Kubernetes Namespaces and Resource Quotas
Kubernetes clusters often host multiple teams, projects, or environments. To organize and isolate workloads, Kubernetes provides Namespaces. Namespaces allow logical separation of resources, while Resource Quotas ensure fair usage of cluster resources. Together, they enable multi-tenancy, governance, and efficient resource management.
Namespaces
A Namespace is a virtual cluster within a Kubernetes cluster. It provides a scope for names, ensuring that resources like Pods, Services, and ConfigMaps are unique within their namespace but can coexist across namespaces.
Key Features
- Isolation: Separate environments for dev, test, and prod.
- Organization: Group resources logically by team or project.
- Access Control: Apply RBAC policies at the namespace level.
- Resource Management: Combine with quotas to prevent resource hogging.
YAML Example: Namespace
apiVersion: v1
kind: Namespace
metadata:
name: dev-team
Explanation: This creates a namespace called dev-team for development workloads.
Resource Quotas
Resource Quotas limit the total amount of resources that can be consumed in a namespace. They prevent one team or application from exhausting cluster resources.
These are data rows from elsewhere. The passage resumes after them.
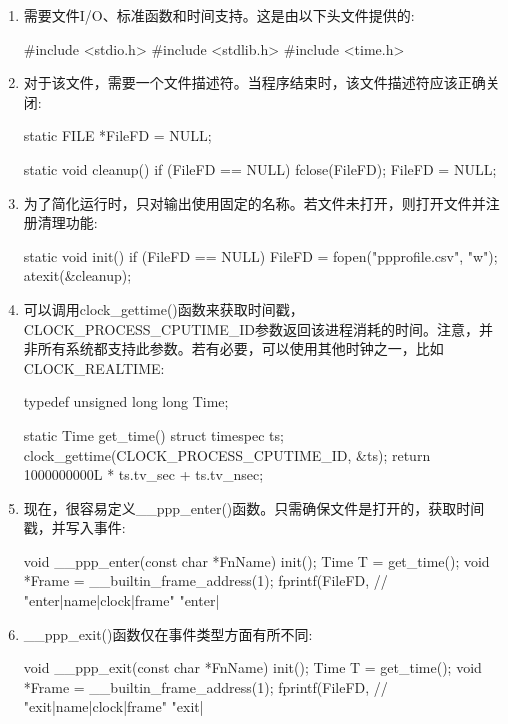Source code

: \begin{enumerate}
\item
需要文件I/O、标准函数和时间支持。这是由以下头文件提供的:

\begin{cpp}
#include <stdio.h>
#include <stdlib.h>
#include <time.h>
\end{cpp}

\item
对于该文件，需要一个文件描述符。当程序结束时，该文件描述符应该正确关闭:

\begin{cpp}
static FILE *FileFD = NULL;

static void cleanup() {
    if (FileFD == NULL) {
        fclose(FileFD);
        FileFD = NULL;
    }
}
\end{cpp}

\item
为了简化运行时，只对输出使用固定的名称。若文件未打开，则打开文件并注册清理功能:

\begin{cpp}
static void init() {
    if (FileFD == NULL) {
        FileFD = fopen("ppprofile.csv", "w");
        atexit(&cleanup);
    }
}
\end{cpp}

\item
可以调用clock\_gettime()函数来获取时间戳，CLOCK\_PROCESS\_CPUTIME\_ID参数返回该进程消耗的时间。注意，并非所有系统都支持此参数。若有必要，可以使用其他时钟之一，比如CLOCK\_REALTIME:

\begin{cpp}
typedef unsigned long long Time;

static Time get_time() {
    struct timespec ts;
    clock_gettime(CLOCK_PROCESS_CPUTIME_ID, &ts);
    return 1000000000L * ts.tv_sec + ts.tv_nsec;
}
\end{cpp}

\item
现在，很容易定义\_\_ppp\_enter()函数。只需确保文件是打开的，获取时间戳，并写入事件:

\begin{cpp}
void __ppp_enter(const char *FnName) {
    init();
    Time T = get_time();
    void *Frame = __builtin_frame_address(1);
    fprintf(FileFD,
            // "enter|name|clock|frame"
            "enter|%
}
\end{cpp}

\item
\_\_ppp\_exit()函数仅在事件类型方面有所不同:

\begin{cpp}
void __ppp_exit(const char *FnName) {
    init();
    Time T = get_time();
    void *Frame = __builtin_frame_address(1);
    fprintf(FileFD,
    // "exit|name|clock|frame"
    "exit|%
}
\end{cpp}

\end{enumerate}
YAML Example: Resource Quota
apiVersion: v1
kind: ResourceQuota
metadata:
name: dev-quota
namespace: dev-team
spec:
hard:
requests.cpu: "2"
requests.memory: 4Gi
limits.cpu: "4"
limits.memory: 8Gi
pods: "10"
Explanation: This quota restricts the dev-team namespace to 10 Pods, 2 CPUs requested, and 4Gi memory requested, with maximum limits of 4 CPUs and 8Gi memory.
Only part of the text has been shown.